Task requirements | Output the whole listing below exactly, omitting the images.
====
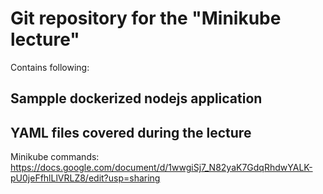 # Git repository for the "Minikube lecture"

Contains following:
## Sampple dockerized nodejs application
## YAML files covered during the lecture



Minikube commands: https://docs.google.com/document/d/1wwgiSj7_N82yaK7GdqRhdwYALK-pU0jeFfhlLlVRLZ8/edit?usp=sharing
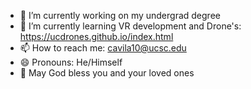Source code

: - 🔭 I’m currently working on my undergrad degree
- 🌱 I’m currently learning VR development and Drone's: https://ucdrones.github.io/index.html
- 📫 How to reach me: cavila10@ucsc.edu
- 😄 Pronouns: He/Himself
- 🙏 May God bless you and your loved ones
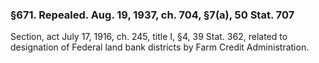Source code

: ### §671. Repealed. Aug. 19, 1937, ch. 704, §7(a), 50 Stat. 707 ###

Section, act July 17, 1916, ch. 245, title I, §4, 39 Stat. 362, related to designation of Federal land bank districts by Farm Credit Administration.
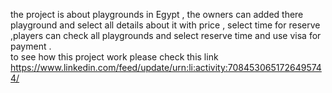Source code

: the project is about playgrounds in Egypt , the owners can added there playground and select all details about it with price , select time for reserve ,players can check all playgrounds and select reserve time and use visa for payment . </br>
to see how this project work please check this link https://www.linkedin.com/feed/update/urn:li:activity:7084530651726495744/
====
Answer below |
 # Git repository for the "Minikube lecture"

Contains following:
## Sampple dockerized nodejs application
## YAML files covered during the lecture



Minikube commands: https://docs.google.com/document/d/1wwgiSj7_N82yaK7GdqRhdwYALK-pU0jeFfhlLlVRLZ8/edit?usp=sharing
Source code

: - 🔭 I’m currently working on my undergrad degree
- 🌱 I’m currently learning VR development and Drone's: https://ucdrones.github.io/index.html
- 📫 How to reach me: cavila10@ucsc.edu
- 😄 Pronouns: He/Himself
- 🙏 May God bless you and your loved ones
Source code

: ### §671. Repealed. Aug. 19, 1937, ch. 704, §7(a), 50 Stat. 707 ###

Section, act July 17, 1916, ch. 245, title I, §4, 39 Stat. 362, related to designation of Federal land bank districts by Farm Credit Administration.
Source code

: the project is about playgrounds in Egypt , the owners can added there playground and select all details about it with price , select time for reserve ,players can check all playgrounds and select reserve time and use visa for payment . </br>
to see how this project work please check this link https://www.linkedin.com/feed/update/urn:li:activity:7084530651726495744/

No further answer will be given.